Packed: Medium objects balance throughput and cost via batching

Suitable for numerous, medium-sized objects (64 KB to 4 MB by default), like mid-sized images or audio clips. They are packed into shared .blob sidecar files (up to 1 GiB each). This prevents the main data file from being constantly bloated and rewritten by blobs, and avoids the management pressure of each object being its own file. During execution, Lance automatically aggregates data into the same file based on configured thresholds and actively splits files at appropriate points to ensure each pack file is reasonably sized. This maintains batch read throughput while controlling the cost of random access.

Dedicated: Large objects gain operability as independent assets

Suitable for truly large objects (over 4 MB by default), like HD videos or complete PDFs. They are stored as individual .blob files, isolated from the table-level rewrite/compaction path, making migration, caching, and lifecycle policies much more controllable. This aligns with common sense: big items should be handled separately. When a user performs a range read on a large file, the system can directly leverage the object store’s native range read capability, avoiding loading the entire file.

External: External asset references as a first-class path

Suitable for assets already residing in object storage or media libraries. The blob column stores only the URI; during reads, the system transparently redirects to external storage. Emphasizes interoperability, avoids copying, and naturally supports access patterns like range reads.

What makes Lance external blobs even more powerful is their integration with Lance’s multi-base layout . When an external URI maps to a registered base path, Lance stores only the relative path and base ID – keeping the descriptor compact while enabling full lifecycle management. URIs outside registered bases are rejected by default; users must explicitly opt in to store absolute external URIs, acknowledging that lifecycle management for these objects remains their responsibility.

The key point here is that the system integrates four modes into a single semantic framework, making mixed workloads within a column the norm, not the exception. When writing data, users only need to provide the blob content or URI; the system automatically selects the appropriate storage semantics based on blob size and configuration.
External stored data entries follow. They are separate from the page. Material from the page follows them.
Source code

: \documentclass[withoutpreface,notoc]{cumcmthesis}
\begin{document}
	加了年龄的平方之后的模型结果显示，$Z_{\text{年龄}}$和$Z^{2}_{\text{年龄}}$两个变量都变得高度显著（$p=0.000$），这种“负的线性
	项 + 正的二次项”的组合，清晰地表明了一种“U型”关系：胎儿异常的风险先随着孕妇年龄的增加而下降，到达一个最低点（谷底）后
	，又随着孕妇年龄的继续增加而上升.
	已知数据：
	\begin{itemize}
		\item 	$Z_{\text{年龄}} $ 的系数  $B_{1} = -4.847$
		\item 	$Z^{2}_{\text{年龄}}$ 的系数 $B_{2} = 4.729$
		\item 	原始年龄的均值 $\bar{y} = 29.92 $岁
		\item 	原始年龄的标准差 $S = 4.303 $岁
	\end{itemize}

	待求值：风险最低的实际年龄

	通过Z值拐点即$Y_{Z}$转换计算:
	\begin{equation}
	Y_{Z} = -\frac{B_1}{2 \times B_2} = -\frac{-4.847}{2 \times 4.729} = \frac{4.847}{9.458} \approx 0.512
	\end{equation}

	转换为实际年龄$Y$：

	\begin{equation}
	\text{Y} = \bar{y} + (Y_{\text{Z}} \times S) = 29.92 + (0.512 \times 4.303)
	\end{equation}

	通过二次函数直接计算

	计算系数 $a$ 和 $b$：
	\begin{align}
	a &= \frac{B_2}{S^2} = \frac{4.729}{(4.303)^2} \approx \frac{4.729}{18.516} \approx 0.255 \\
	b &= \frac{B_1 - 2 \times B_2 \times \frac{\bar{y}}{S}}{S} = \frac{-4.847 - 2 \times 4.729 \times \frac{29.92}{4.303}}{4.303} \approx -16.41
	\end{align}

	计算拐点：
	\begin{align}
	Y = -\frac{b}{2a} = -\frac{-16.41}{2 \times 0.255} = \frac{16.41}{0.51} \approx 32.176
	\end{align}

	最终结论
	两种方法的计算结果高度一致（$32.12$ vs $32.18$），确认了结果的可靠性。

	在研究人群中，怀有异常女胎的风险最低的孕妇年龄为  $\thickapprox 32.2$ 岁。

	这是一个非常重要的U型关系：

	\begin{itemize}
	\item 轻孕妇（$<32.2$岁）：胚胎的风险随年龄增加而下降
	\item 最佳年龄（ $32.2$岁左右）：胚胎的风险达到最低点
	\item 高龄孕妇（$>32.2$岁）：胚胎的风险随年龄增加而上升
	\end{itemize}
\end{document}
Lance Blob V2 Format Design

What makes Lance Blob V2 possible is the seamless integration between the Lance file format and table format. Unlike systems where file and table formats are developed separately (e.g., Parquet + Iceberg), Lance controls both layers. This allows us to extend blob support from the file level into the table level, enabling seamless routing across all four storage semantics without exposing complexity to users.
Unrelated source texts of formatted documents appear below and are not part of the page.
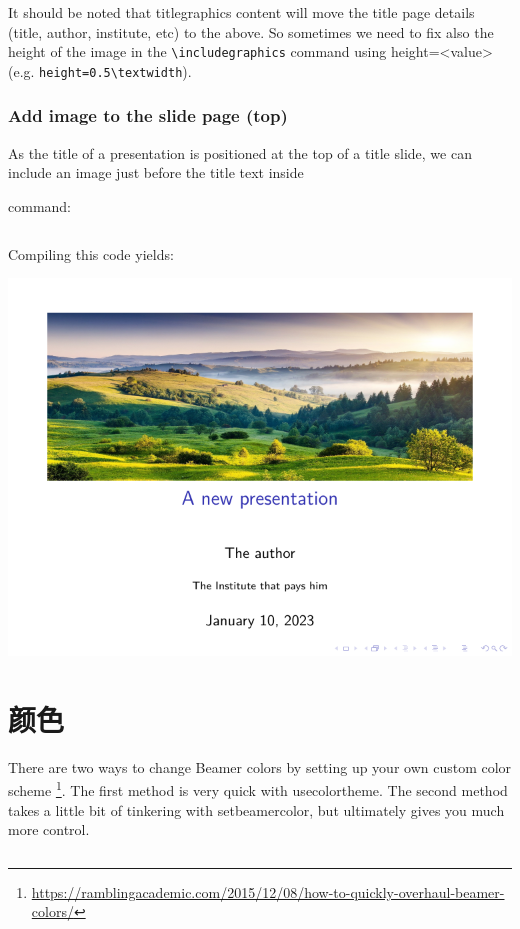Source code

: \begin{column}{0.5\textwidth}
It should be noted that titlegraphics content will move the title page details (title, author, institute, etc) to the above. So sometimes we need to fix also the height of the image in the \verb|\includegraphics| command using height=<value> (e.g. \verb|height=0.5\textwidth|).

\subsubsection{Add image to the slide page (top)}

As the title of a presentation is positioned at the top of a title slide, we can include an image just before the title text inside \title{} command:

\inputminted[linenos=true]{latex}{examples/beamer/figure-titlepage1.tex}

Compiling this code yields:

\includegraphics{examples/beamer/figure-titlepage2.pdf}

\section{颜色}

There are two ways to change Beamer colors by setting up your own custom color scheme
\footnote{\url{https://ramblingacademic.com/2015/12/08/how-to-quickly-overhaul-beamer-colors/}}. 
The first method is very quick with {\ttfamily usecolortheme}. 
The second method takes a little bit of tinkering with {\ttfamily setbeamercolor}, but ultimately gives you much more control.


\end{column}
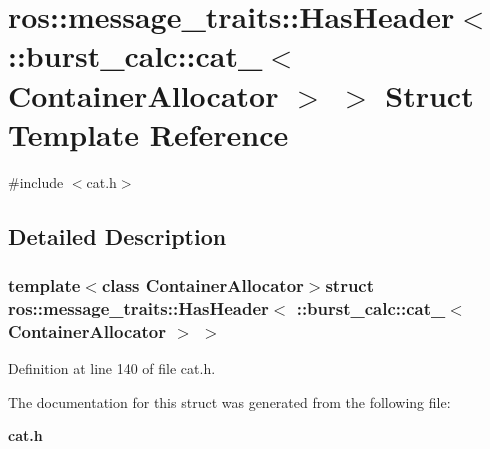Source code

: \section{ros\-:\-:message\-\_\-traits\-:\-:\-Has\-Header$<$ \-:\-:burst\-\_\-calc\-:\-:cat\-\_\-$<$ \-Container\-Allocator $>$ $>$ \-Struct \-Template \-Reference}
\label{structros_1_1message__traits_1_1HasHeader_3_01_1_1burst__calc_1_1cat___3_01ContainerAllocator_01_4_01_4}


{\ttfamily \#include $<$cat.\-h$>$}



\subsection{\-Detailed \-Description}
\subsubsection*{template$<$class Container\-Allocator$>$struct ros\-::message\-\_\-traits\-::\-Has\-Header$<$ \-::burst\-\_\-calc\-::cat\-\_\-$<$ Container\-Allocator $>$ $>$}



\-Definition at line 140 of file cat.\-h.



\-The documentation for this struct was generated from the following file\-:\begin{DoxyCompactItemize}
\item 
{\bf cat.\-h}\end{DoxyCompactItemize}
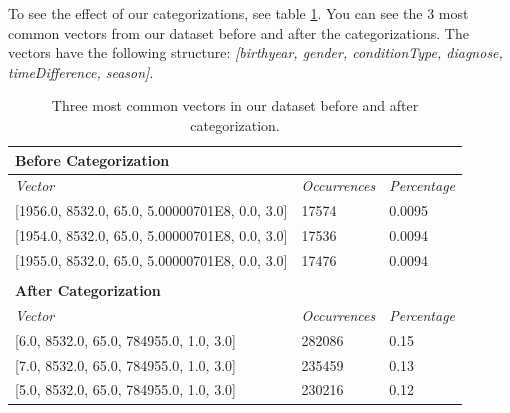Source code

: To see the effect of our categorizations, see table \ref{tab:general}. You can see the $3$ most common vectors from our dataset before and after the categorizations. The vectors have the following structure: \textit{{[}birthyear, gender, conditionType, diagnose, timeDifference, season{]}}. \\

\begin{table}[!htb]
\centering

\begin{tabular}{lll}
\hline
\textbf{Before Categorization}                                                    &                             &                     \\ \hline
\textit{Vector} & \textit{Occurrences}        & \textit{Percentage} \\ \hline
\multicolumn{1}{l|}{{[}1956.0, 8532.0, 65.0, 5.00000701E8, 0.0, 3.0{]}}           & \multicolumn{1}{l|}{17574}  & 0.0095              \\
\multicolumn{1}{l|}{{[}1954.0, 8532.0, 65.0, 5.00000701E8, 0.0, 3.0{]}}           & \multicolumn{1}{l|}{17536}  & 0.0094              \\
\multicolumn{1}{l|}{{[}1955.0, 8532.0, 65.0, 5.00000701E8, 0.0, 3.0{]}}           & \multicolumn{1}{l|}{17476}  & 0.0094              \\
                                                                                  &                             &                     \\ \hline
\textbf{After Categorization}                                                     &                             &                     \\ \hline
\textit{Vector} & \textit{Occurrences}        & \textit{Percentage} \\ \hline
\multicolumn{1}{l|}{{[}6.0, 8532.0, 65.0, 784955.0, 1.0, 3.0{]}}                  & \multicolumn{1}{l|}{282086} & 0.15                \\
\multicolumn{1}{l|}{{[}7.0, 8532.0, 65.0, 784955.0, 1.0, 3.0{]}}                  & \multicolumn{1}{l|}{235459} & 0.13                \\
\multicolumn{1}{l|}{{[}5.0, 8532.0, 65.0, 784955.0, 1.0, 3.0{]}}                  & \multicolumn{1}{l|}{230216} & 0.12               
\end{tabular}

\caption{Three most common vectors in our dataset before and after categorization.}
\label{tab:general}
\end{table}


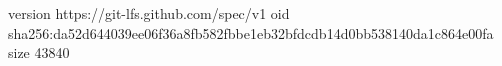 version https://git-lfs.github.com/spec/v1
oid sha256:da52d644039ee06f36a8fb582fbbe1eb32bfdcdb14d0bb538140da1c864e00fa
size 43840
Unified Blob Type Representation in File Format

At the core of Lance Blob V2 is a unified type representation. Regardless of where a blob is physically stored, the on-disk descriptor is always the same Arrow struct:

Field	Type	Description
`kind`	uint8	Storage semantic: `0`=Inline, `1`=Packed, `2`=Dedicated, `3`=External
`position`	uint64	Byte offset within the file (data file for Inline, pack file for Packed, external file for External range)
`size`	uint64	Blob size in bytes
`blob_id`	uint32	For Packed/Dedicated: references `.blob` sidecar files. For External: base ID (`0`=absolute URI, `>0`=relative to registered base)
`blob_uri`	string	For External: URI or relative path. Empty for managed blobs

This uniform representation is the key to a unified read API. The reader examines the kind field to determine the storage type, then uses the appropriate fields to locate and read the blob data.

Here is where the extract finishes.